VeLU: Variance-enhanced Learning Unit for Deep Neural Networks
Ashkan Shakarami, Yousef Yeganeh, Azade Farshad, Lorenzo Nicolè, Stefano Ghidoni, Nassir Navab
TL;DR
VeLU introduces a variance-aware activation by coupling ArcTan-ArcSin nonlinearities with a variance-adaptive scaling and Wasserstein-2 regularization to modulate activations based on local statistics without adding trainable layers. This design directly mitigates internal covariate shift at the activation level, improving gradient flow, training stability, and generalization across CNNs and ViTs. Extensive experiments across six architectures and 12 vision benchmarks show consistent improvements over ReLU, Swish, and GELU, with robust performance across resolutions and optimizers and only a single learnable parameter. The work provides practical guidelines for parameter ranges and outlines limitations and future directions, with public implementation available on GitHub, highlighting VeLU as a lightweight, architecture-agnostic activation alternative.
Abstract
Activation functions play a critical role in deep neural networks by shaping gradient flow, optimization stability, and generalization. While ReLU remains widely used due to its simplicity, it suffers from gradient sparsity and dead-neuron issues and offers no adaptivity to input statistics. Smooth alternatives such as Swish and GELU improve gradient propagation but still apply a fixed transformation regardless of the activation distribution.

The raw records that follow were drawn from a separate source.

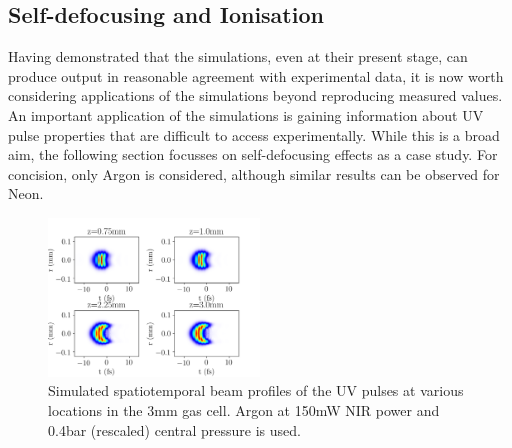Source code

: \documentclass[a4paper]{jpconf}
\begin{document}
\subsection{Self-defocusing and Ionisation}
Having demonstrated that the simulations, even at their present stage, can produce output in reasonable agreement with experimental data, it is now worth considering applications of the simulations beyond reproducing measured values. An important application of the simulations is gaining information about UV pulse properties that are difficult to access experimentally. While this is a broad aim, the following section focusses on self-defocusing effects as a case study. For concision, only Argon is considered, although similar results can be observed for Neon. \par  
\begin{figure}[H]
\centering
\includegraphics[width=0.5\textwidth]{im/UV_pulse_evolution_Ar_ion}
\caption{Simulated spatiotemporal beam profiles of the UV pulses at various locations in the 3mm gas cell. Argon at 150mW NIR power and 0.4bar (rescaled) central pressure is used.}\label{im:prop}

\end{figure}
\end{document}
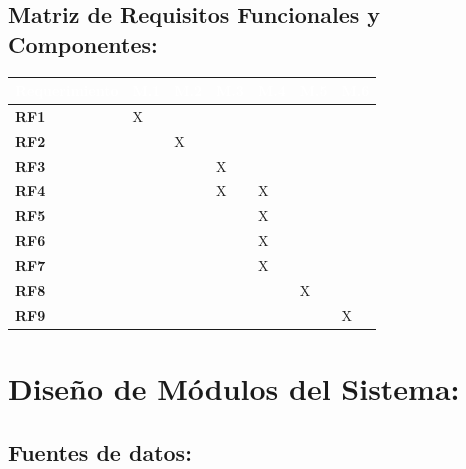 \documentclass[12pt,a4paper]{article}
\begin{document}
                
    \subsection{\textbf{Matriz de Requisitos Funcionales y Componentes:}}
                
                    \begin{table}[H]
                        \centering
                        \begin{tabularx}{\textwidth}{|X|p{1cm}|p{1cm}|p{1cm}|p{1cm}|p{1cm}|p{1cm}|}
                            \hline
                            \rowcolor{black} 
                            \textcolor{white}{Requerimiento} & \textcolor{white}{M.1} & \textcolor{white}{M.2} & \textcolor{white}{M.3} & \textcolor{white}{M.4} & \textcolor{white}{M.5} & \textcolor{white}{M.6}  \\ \hline
                            
                            \textbf{RF1} & X & & & & & \\ \hline
                            \textbf{RF2} & & X & & & & \\ \hline
                            \textbf{RF3} & & & X & & & \\ \hline
                            \textbf{RF4} & & & X & X & &  \\ \hline
                            \textbf{RF5} & & & & X & & \\ \hline
                            \textbf{RF6} & & & & X & & \\ \hline
                            \textbf{RF7} & & & & X &  & \\ \hline
                            \textbf{RF8} & & & &  & X & \\ \hline
                            \textbf{RF9} & & & &  &  & X \\ \hline
                        \end{tabularx}
                    \end{table}
    
    \section{Diseño de Módulos del Sistema:}
    \label{sec:modulos}
    \subsection{Fuentes de datos:}
\end{document}
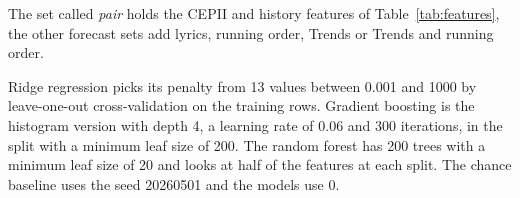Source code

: The set called \emph{pair} holds the CEPII and history features of Table~\ref{tab:features}, the other forecast sets add lyrics, running order, Trends or Trends and running order.

Ridge regression picks its penalty from 13 values between 0.001 and 1000 by leave-one-out cross-validation on the training rows. Gradient boosting is the histogram version with depth 4, a learning rate of 0.06 and 300 iterations, in the split with a minimum leaf size of 200. The random forest has 200 trees with a minimum leaf size of 20 and looks at half of the features at each split. The chance baseline uses the seed 20260501 and the models use 0.
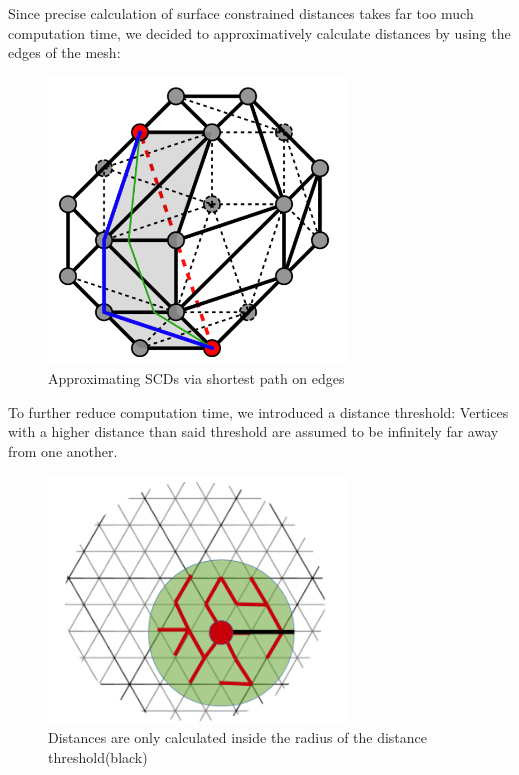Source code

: \clearpage

Since precise calculation of surface constrained distances takes far too much computation time, we decided to approximatively calculate distances by using the edges of the mesh:

\begin{figure}[h]
	\begin{center}
		\includegraphics[width=8cm]{figures/scdcEdges.png}
		\caption{Approximating SCDs via shortest path on edges}
	\end{center}
\end{figure}

To further reduce computation time, we introduced a distance threshold: Vertices with a higher distance than said threshold are assumed to be infinitely far away from one another.

\begin{figure}[h]
	\begin{center}
		\includegraphics[width=8cm]{figures/cancelDist.png}
		\caption{Distances are only calculated inside the radius of the distance threshold(black)}
	\end{center}
\end{figure}

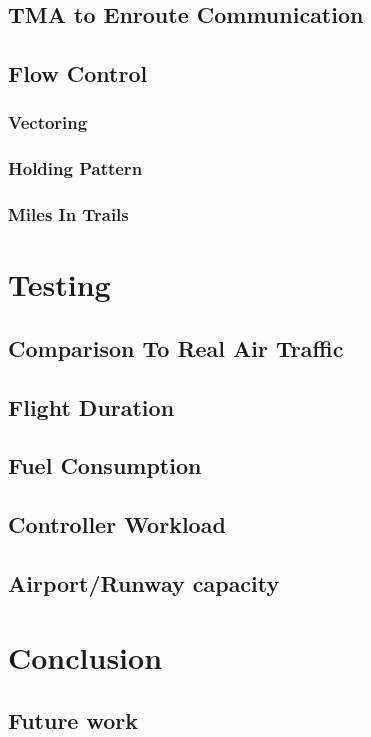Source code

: \section{TMA to Enroute Communication}

\section{Flow Control}
\subsection{Vectoring}
\subsection{Holding Pattern}
\subsection{Miles In Trails}




\chapter{Testing}
\section{Comparison To Real Air Traffic}
\section{Flight Duration}
\section{Fuel Consumption}
\section{Controller Workload}
\section{Airport/Runway capacity}


\chapter{Conclusion}
\section{Future work}

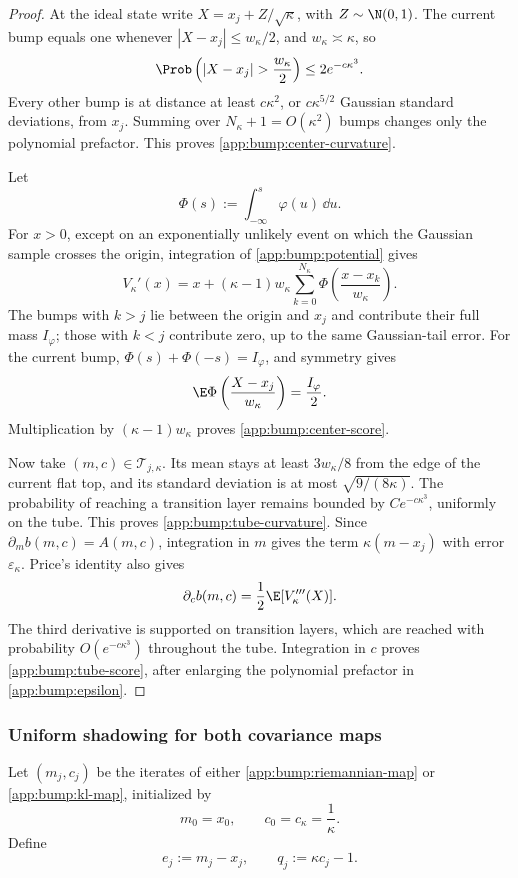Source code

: \begin{proof}
At the ideal state write \(X=x_j+Z/\sqrt\kappa\), with
\(Z\sim\N(0,1)\).  The current bump equals one whenever
\(|X-x_j|\leq w_\kappa/2\), and \(w_\kappa\asymp\kappa\), so
\[
    \Prob\left(|X-x_j|>\frac{w_\kappa}{2}\right)
    \leq2e^{-c\kappa^3}.
\]
Every other bump is at distance at least \(c\kappa^2\), or
\(c\kappa^{5/2}\) Gaussian standard deviations, from \(x_j\).
Summing over \(N_\kappa+1=O(\kappa^2)\) bumps changes only the
polynomial prefactor.  This proves
\eqref{app:bump:center-curvature}.

Let
\[
    \Phi(s):=\int_{-\infty}^s\varphi(u)\,\dd u.
\]
For \(x>0\), except on an exponentially unlikely event on which the
Gaussian sample crosses the origin, integration of
\eqref{app:bump:potential} gives
\[
    V_\kappa'(x)
    =x+(\kappa-1)w_\kappa
      \sum_{k=0}^{N_\kappa}
      \Phi\left(\frac{x-x_k}{w_\kappa}\right).
\]
The bumps with \(k>j\) lie between the origin and \(x_j\) and contribute
their full mass \(I_\varphi\); those with \(k<j\) contribute zero, up to
the same Gaussian-tail error.  For the current bump,
\(\Phi(s)+\Phi(-s)=I_\varphi\), and symmetry gives
\[
    \E\Phi\left(\frac{X-x_j}{w_\kappa}\right)
    =\frac{I_\varphi}{2}.
\]
Multiplication by \((\kappa-1)w_\kappa\) proves
\eqref{app:bump:center-score}.

Now take \((m,c)\in\mathcal T_{j,\kappa}\).  Its mean stays at least
\(3w_\kappa/8\) from the edge of the current flat top, and its standard
deviation is at most \(\sqrt{9/(8\kappa)}\).  The probability of
reaching a transition layer remains bounded by \(Ce^{-c\kappa^3}\),
uniformly on the tube.  This proves
\eqref{app:bump:tube-curvature}.  Since
\(\partial_m b(m,c)=A(m,c)\), integration in \(m\) gives the term
\(\kappa(m-x_j)\) with error \(\varepsilon_\kappa\).  Price's identity
also gives
\[
    \partial_c b(m,c)=\frac12\E[V_\kappa'''(X)].
\]
The third derivative is supported on transition layers, which are
reached with probability \(O(e^{-c\kappa^3})\) throughout the tube.
Integration in \(c\) proves \eqref{app:bump:tube-score}, after enlarging
the polynomial prefactor in \eqref{app:bump:epsilon}.
\end{proof}

\subsubsection{Uniform shadowing for both covariance maps}

Let \((m_j,c_j)\) be the iterates of either
\eqref{app:bump:riemannian-map} or \eqref{app:bump:kl-map}, initialized
by
\begin{equation}
\label{app:bump:initial-state}
    m_0=x_0,
    \qquad
    c_0=c_\kappa=\frac1\kappa.
\end{equation}
Define
\begin{equation}
\label{app:bump:shadow-errors}
    e_j:=m_j-x_j,
    \qquad
    q_j:=\kappa c_j-1.
\end{equation}

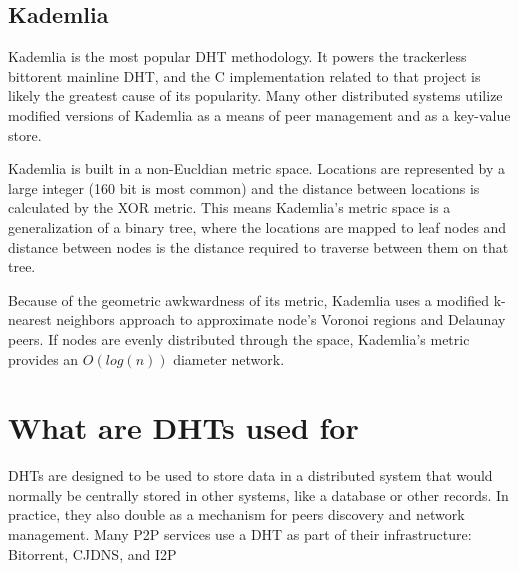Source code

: \subsection{Kademlia}

Kademlia is the most popular DHT methodology. 
It powers the trackerless bittorent mainline DHT, and the C implementation related to that project is likely the greatest cause of its popularity.
Many other distributed systems utilize modified versions of Kademlia as a means of peer management and as a key-value store.

Kademlia is built in a non-Eucldian metric space. 
Locations are represented by a large integer (160 bit is most common) and the distance between locations is calculated by the XOR metric.
This means Kademlia's metric space is a generalization of a binary tree, where the locations are mapped to leaf nodes and distance between nodes is the distance required to traverse between them on that tree.

Because of the geometric awkwardness of its metric, Kademlia uses a modified k-nearest neighbors approach to approximate node's Voronoi regions and Delaunay peers.
If nodes are evenly distributed through the space, Kademlia's metric provides an $O(log(n))$ diameter network.


\section{What are DHTs used for}

DHTs are designed to be used to store data in a distributed system that would normally be centrally stored in other systems, like a database or other records.
In practice, they also double as a mechanism for peers discovery and network management.
Many P2P services use a DHT as part of their infrastructure: Bitorrent\cite{jimenez2011kademlia}, CJDNS\cite{hodson2013meshnet}, and I2P\cite{zantout2011i2p}
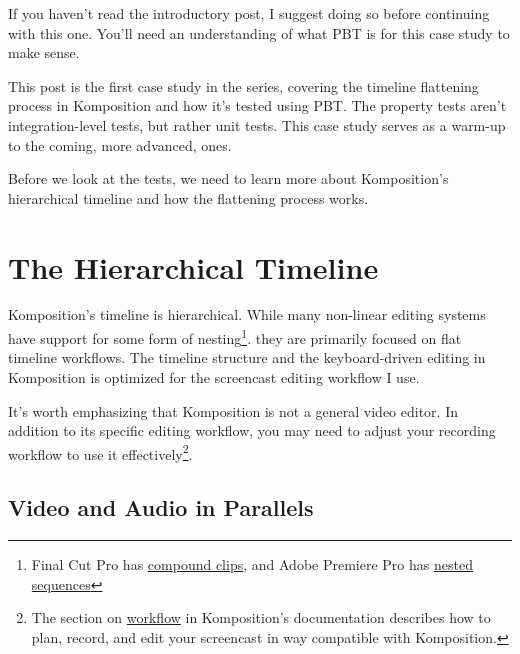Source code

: If you haven't read the introductory post, I suggest doing so before continuing with this one. You'll need an understanding of what PBT is for this case study to make sense.

This post is the first case study in the series, covering the timeline flattening process in Komposition and how it's tested using PBT. The property tests aren't integration-level tests, but rather unit tests. This case study serves as a warm-up to the coming, more advanced, ones.

Before we look at the tests, we need to learn more about Komposition's hierarchical timeline and how the flattening process works.

\section{The Hierarchical Timeline}

Komposition's timeline is hierarchical. While many non-linear editing systems have support for some form of nesting\footnote{Final Cut Pro has \href{https://support.apple.com/kb/PH12631?locale=en_US}{compound clips}, and Adobe Premiere Pro has \href{https://www.premiumbeat.com/blog/nesting-in-adobe-premiere-pro/}{nested sequences}}. they are primarily focused on flat timeline workflows. The timeline structure and the keyboard-driven editing in Komposition is optimized for the screencast editing workflow I use.

It's worth emphasizing that Komposition is not a general video editor. In addition to its specific editing workflow, you may need to adjust your recording workflow to use it effectively\footnote{The section on \href{https://owickstrom.github.io/komposition/user-guide/workflow/}{workflow} in Komposition's documentation describes how to plan, record, and edit your screencast in way compatible with Komposition.}.

\subsection{Video and Audio in Parallels}

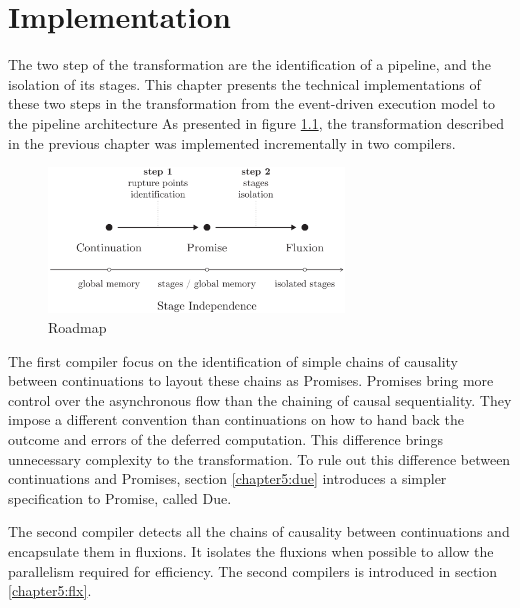 \chapter{Implementation} \label{chapter5}
\minitoc
\eject

The two step of the transformation are the identification of a pipeline, and the isolation of its stages.
This chapter presents the technical implementations of these two steps in the transformation from the event-driven execution model to the pipeline architecture
As presented in figure \ref{fig:roadmap}, the transformation described in the previous chapter was implemented incrementally in two compilers.

\begin{figure}[h!]
\begin{center}
\includegraphics[width=0.7\textwidth]{../resources/roadmap.pdf}
\end{center}
\caption{Roadmap}
\label{fig:roadmap}
\end{figure}

The first compiler focus on the identification of simple chains of causality between continuations to layout these chains as Promises.
Promises bring more control over the asynchronous flow than the chaining of causal sequentiality.
They impose a different convention than continuations on how to hand back the outcome and errors of the deferred computation.
This difference brings unnecessary complexity to the transformation.
To rule out this difference between continuations and Promises, section \ref{chapter5:due} introduces a simpler specification to Promise, called Due.

The second compiler detects all the chains of causality between continuations and encapsulate them in fluxions.
It isolates the fluxions when possible to allow the parallelism required for efficiency.
The second compilers is introduced in section \ref{chapter5:flx}.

In this paper, we propose VeLU, a Variance-enhanced Learning Unit that introduces variance-aware and distributionally aligned nonlinearity through a principled combination of ArcTan-ArcSin transformations, adaptive scaling, and Wasserstein-2 regularization (Optimal Transport). This design enables VeLU to modulate its response based on local activation variance, mitigate internal covariate shift at the activation level, and improve training stability without adding learnable parameters or architectural overhead. Extensive experiments across six deep neural networks show that VeLU outperforms ReLU, ReLU6, Swish, and GELU on 12 vision benchmarks. The implementation of VeLU is publicly available in GitHub.